The so-called 'Twitter conversation' is actually a band running along the bottom of the screen, displaying banal tweets by viewers. The tweets shown there are not all the tweets tweeted about the programme; the tweets shown there are only a select few. Some mysterious and mystifying process of editing or censorship is passed through before the successful ones are alllowed to show themselves before the wider viewing public. They are mostly stupid and dull, some are aggressive, one or two are mad. But what is worst about them is they ARE NOT A CONVERSATION. They are just a random collection of remarks. There is no quickfire bantering, there is no referring back, there is no expanding on a theme introduced by one tweeter and enlarged on by another.

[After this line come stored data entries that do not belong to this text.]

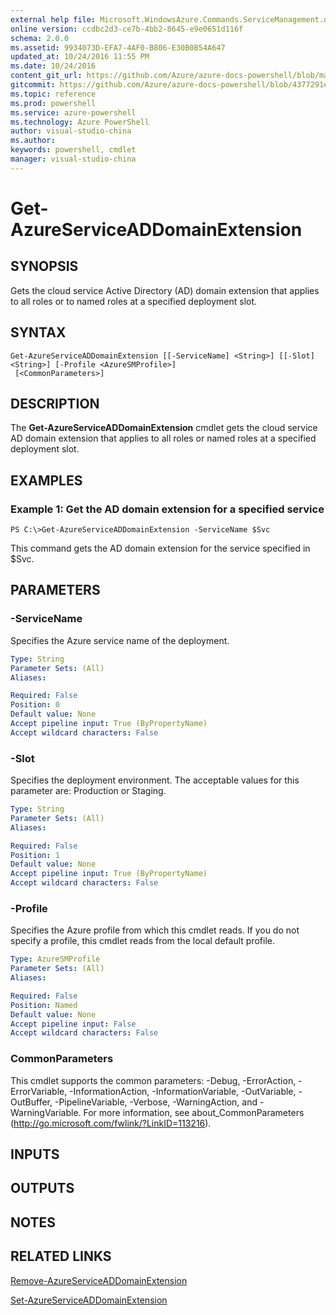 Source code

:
 ```yaml
---
external help file: Microsoft.WindowsAzure.Commands.ServiceManagement.dll-Help.xml
online version: ccdbc2d3-ce7b-4bb2-8645-e9e0651d116f
schema: 2.0.0
ms.assetid: 9934073D-EFA7-4AF0-B806-E30B0B54A647
updated_at: 10/24/2016 11:55 PM
ms.date: 10/24/2016
content_git_url: https://github.com/Azure/azure-docs-powershell/blob/master/azureps-cmdlets-docs/ServiceManagement/Azure.Service/v3.0.0/Get-AzureServiceADDomainExtension.md
gitcommit: https://github.com/Azure/azure-docs-powershell/blob/4377291ee360e58e2c1c5d644155daf6a0279055/azureps-cmdlets-docs/ServiceManagement/Azure.Service/v3.0.0/Get-AzureServiceADDomainExtension.md
ms.topic: reference
ms.prod: powershell
ms.service: azure-powershell
ms.technology: Azure PowerShell
author: visual-studio-china
ms.author: 
keywords: powershell, cmdlet
manager: visual-studio-china
---
```


# Get-AzureServiceADDomainExtension

## SYNOPSIS
Gets the cloud service Active Directory (AD) domain extension that applies to all roles or to named roles at a specified deployment slot.

## SYNTAX

```
Get-AzureServiceADDomainExtension [[-ServiceName] <String>] [[-Slot] <String>] [-Profile <AzureSMProfile>]
 [<CommonParameters>]
```

## DESCRIPTION
The **Get-AzureServiceADDomainExtension** cmdlet gets the cloud service AD domain extension that applies to all roles or named roles at a specified deployment slot.

## EXAMPLES

### Example 1: Get the AD domain extension for a specified service
```
PS C:\>Get-AzureServiceADDomainExtension -ServiceName $Svc
```

This command gets the AD domain extension for the service specified in $Svc.

## PARAMETERS

### -ServiceName
Specifies the Azure service name of the deployment.

```yaml
Type: String
Parameter Sets: (All)
Aliases: 

Required: False
Position: 0
Default value: None
Accept pipeline input: True (ByPropertyName)
Accept wildcard characters: False
```

### -Slot
Specifies the deployment environment.
The acceptable values for this parameter are: Production or Staging.

```yaml
Type: String
Parameter Sets: (All)
Aliases: 

Required: False
Position: 1
Default value: None
Accept pipeline input: True (ByPropertyName)
Accept wildcard characters: False
```

### -Profile
Specifies the Azure profile from which this cmdlet reads.
If you do not specify a profile, this cmdlet reads from the local default profile.

```yaml
Type: AzureSMProfile
Parameter Sets: (All)
Aliases: 

Required: False
Position: Named
Default value: None
Accept pipeline input: False
Accept wildcard characters: False
```

### CommonParameters
This cmdlet supports the common parameters: -Debug, -ErrorAction, -ErrorVariable, -InformationAction, -InformationVariable, -OutVariable, -OutBuffer, -PipelineVariable, -Verbose, -WarningAction, and -WarningVariable. For more information, see about_CommonParameters (http://go.microsoft.com/fwlink/?LinkID=113216).

## INPUTS

## OUTPUTS

## NOTES

## RELATED LINKS

[Remove-AzureServiceADDomainExtension](./Remove-AzureServiceADDomainExtension.md)

[Set-AzureServiceADDomainExtension](./Set-AzureServiceADDomainExtension.md)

What we are being tricked into believing is an exchange of thoughts is no such thing. It is just a burble. "Join the Twitter burble." That's what that man on Q&A should say each week. And if he did, I would answer, 'No, I won't - and even if I did you probably wouldn't let me join properly. You'd probably say, "That's not burbley enough, we can't show something that doesn't burble properly." So instead of joining the Twitter burble, as you are apparently inviting me to do, I'd be left pressing my nose eagerly against the window - or screen - of the Twitter burble. I'd be on the outside, wishing I could be inside. So it's actually a false invitation that you're giving me. In fact, it's a misuse of language. We've cleared up the conversation misunderstanding; you've agreed that it's actually a burble, but now we have the problem that the invitation that you're giving me isn't actually an invitation at all."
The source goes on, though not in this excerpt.